When an old friend of thirty years died last week I realized again that very few people can utter the actual word, 'dead'. People say “passed” or mumble something pious. No one dares say 'croaked', either or 'toes up' or even that poetic Shakepearean 'shuffled off the mortal coils'.

Next time you say 'passed', try to not roll your eyes heavenward. Look at me. See what it means to me. Help me face it. 'Dead’ is hard, yes. ‘Dead’ is sharp, yes, and final. There’s nothing good or easy about it but it's the truest word.

Don't try to smooth it over with a flowery euphemism such as ‘he’s gone home to God’. This makes YOU feel better but it irritates the hell out of me. Just endure my unhappy moment with me. Maybe I want to say more about the dead friend; maybe I’ll even burst into tears. But I’m a grown-up. I’ll change the subject if I can and let you off the hook.

Say, “too bad he’s gone” or “what a shame” and I’ll handle my own religion. You may mean well but you're changing the subject from my grief to your sermon. If you really believe I am wrong to weep, that my friend truly is ‘better off’ with the angels’, just hand me a pamphlet. I’ll read it later.
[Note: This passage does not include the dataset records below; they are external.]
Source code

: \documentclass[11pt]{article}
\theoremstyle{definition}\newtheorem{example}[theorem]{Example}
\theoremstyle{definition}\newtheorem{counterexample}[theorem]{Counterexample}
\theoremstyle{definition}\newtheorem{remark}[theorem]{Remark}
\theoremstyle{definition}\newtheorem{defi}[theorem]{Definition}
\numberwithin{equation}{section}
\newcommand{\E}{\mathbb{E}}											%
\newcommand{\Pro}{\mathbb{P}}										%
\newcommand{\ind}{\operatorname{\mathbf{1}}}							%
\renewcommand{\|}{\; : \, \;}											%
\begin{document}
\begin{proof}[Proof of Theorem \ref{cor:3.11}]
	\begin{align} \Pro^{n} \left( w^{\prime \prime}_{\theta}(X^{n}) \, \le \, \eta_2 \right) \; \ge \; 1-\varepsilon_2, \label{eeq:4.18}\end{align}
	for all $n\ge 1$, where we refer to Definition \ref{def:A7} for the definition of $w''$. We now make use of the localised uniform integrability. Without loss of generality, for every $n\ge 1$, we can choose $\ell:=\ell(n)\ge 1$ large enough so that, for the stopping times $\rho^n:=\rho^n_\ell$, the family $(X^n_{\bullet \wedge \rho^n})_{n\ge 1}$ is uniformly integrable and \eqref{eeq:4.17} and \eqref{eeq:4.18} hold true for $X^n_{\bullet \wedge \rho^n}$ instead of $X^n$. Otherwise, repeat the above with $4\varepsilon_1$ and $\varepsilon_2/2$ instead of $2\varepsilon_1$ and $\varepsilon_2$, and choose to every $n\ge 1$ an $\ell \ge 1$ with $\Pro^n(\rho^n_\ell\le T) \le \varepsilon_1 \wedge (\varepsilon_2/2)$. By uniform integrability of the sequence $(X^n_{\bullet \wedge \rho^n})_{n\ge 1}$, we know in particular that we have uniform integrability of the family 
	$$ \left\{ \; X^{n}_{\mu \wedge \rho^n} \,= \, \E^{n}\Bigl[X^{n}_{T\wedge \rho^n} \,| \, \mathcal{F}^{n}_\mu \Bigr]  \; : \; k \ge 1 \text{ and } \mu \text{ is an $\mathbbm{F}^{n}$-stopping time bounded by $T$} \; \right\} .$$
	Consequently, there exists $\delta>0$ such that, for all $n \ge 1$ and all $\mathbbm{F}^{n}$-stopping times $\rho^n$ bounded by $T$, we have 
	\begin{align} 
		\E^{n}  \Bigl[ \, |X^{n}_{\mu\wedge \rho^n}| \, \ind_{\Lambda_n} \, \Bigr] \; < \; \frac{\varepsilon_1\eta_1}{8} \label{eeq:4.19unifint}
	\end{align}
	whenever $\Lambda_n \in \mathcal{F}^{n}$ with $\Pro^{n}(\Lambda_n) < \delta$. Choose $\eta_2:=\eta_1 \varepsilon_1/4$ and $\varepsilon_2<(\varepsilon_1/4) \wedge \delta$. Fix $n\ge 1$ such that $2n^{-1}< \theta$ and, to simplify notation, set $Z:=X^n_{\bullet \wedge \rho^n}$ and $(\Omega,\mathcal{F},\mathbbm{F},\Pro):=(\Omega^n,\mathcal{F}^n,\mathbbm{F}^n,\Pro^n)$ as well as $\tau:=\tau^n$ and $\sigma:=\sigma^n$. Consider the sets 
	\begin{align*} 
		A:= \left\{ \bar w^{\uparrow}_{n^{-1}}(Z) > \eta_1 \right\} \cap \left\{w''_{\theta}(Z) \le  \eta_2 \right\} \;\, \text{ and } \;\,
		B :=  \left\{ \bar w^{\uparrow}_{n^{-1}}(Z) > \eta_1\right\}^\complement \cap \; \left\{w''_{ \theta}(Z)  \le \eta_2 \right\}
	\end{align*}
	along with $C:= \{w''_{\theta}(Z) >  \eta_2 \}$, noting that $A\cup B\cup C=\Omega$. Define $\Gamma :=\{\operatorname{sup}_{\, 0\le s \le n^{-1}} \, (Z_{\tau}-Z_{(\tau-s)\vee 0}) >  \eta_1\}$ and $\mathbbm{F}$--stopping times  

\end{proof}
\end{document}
“Be honest. Call a spade a spade,” my mother said. When you want to dig a hole you need a spade, you don’t want ‘a digging instrument’ .’ Only a shovel with long handle and a pointy blade will do the job. A tool you can lean into. I need a spade to bury my dead friend. I need a sharp spade to say good-bye to thirty years of happy times.

Now is not the time for a spirituality lesson. If you saw me with a cast on my leg, would you say, “it’s God’s will?”

No, you’d say, “Too bad. How’d it happen?” Because you know I’m dying to tell you how it happened and I’d sure like your sympathy.

“Don’t gild the lily.” My mother said. Meaning, don’t paint over a beautiful flower. Saying “he’s passed” means he’s not really gone away forver. “He’s passed” means he’s just out of sight, stuck in a traffic jam. “He’s passed” promises I will see him again. You may believe that what if I don’t?

What matters is that he’s not here anymore. He doesn’t answer the phone. His dog misses him. Dead means dead no matter how you try to improve on it.

Skip the sermon. Hand me the spade and let me dig.

2 comments:

Shirley Landis VanScoyk said...

Oh, honey. I am so sorry. Yes, dead is dead. If you need to talk, call me. The only thing that takes the sting out of forever is telling the story about how it all ended. No sermon from me. Dead just sucks.

Catherine said...

Yes, I often want to use the word death or died when writing to a friend about someone they have lost. And I often don't use it - as if they will object to the perceived hardness of the word - and then I resort to a euphemism instead. The thing about it is that death is what it is, it's tough and real and not understandable, and it ain't no euphemism.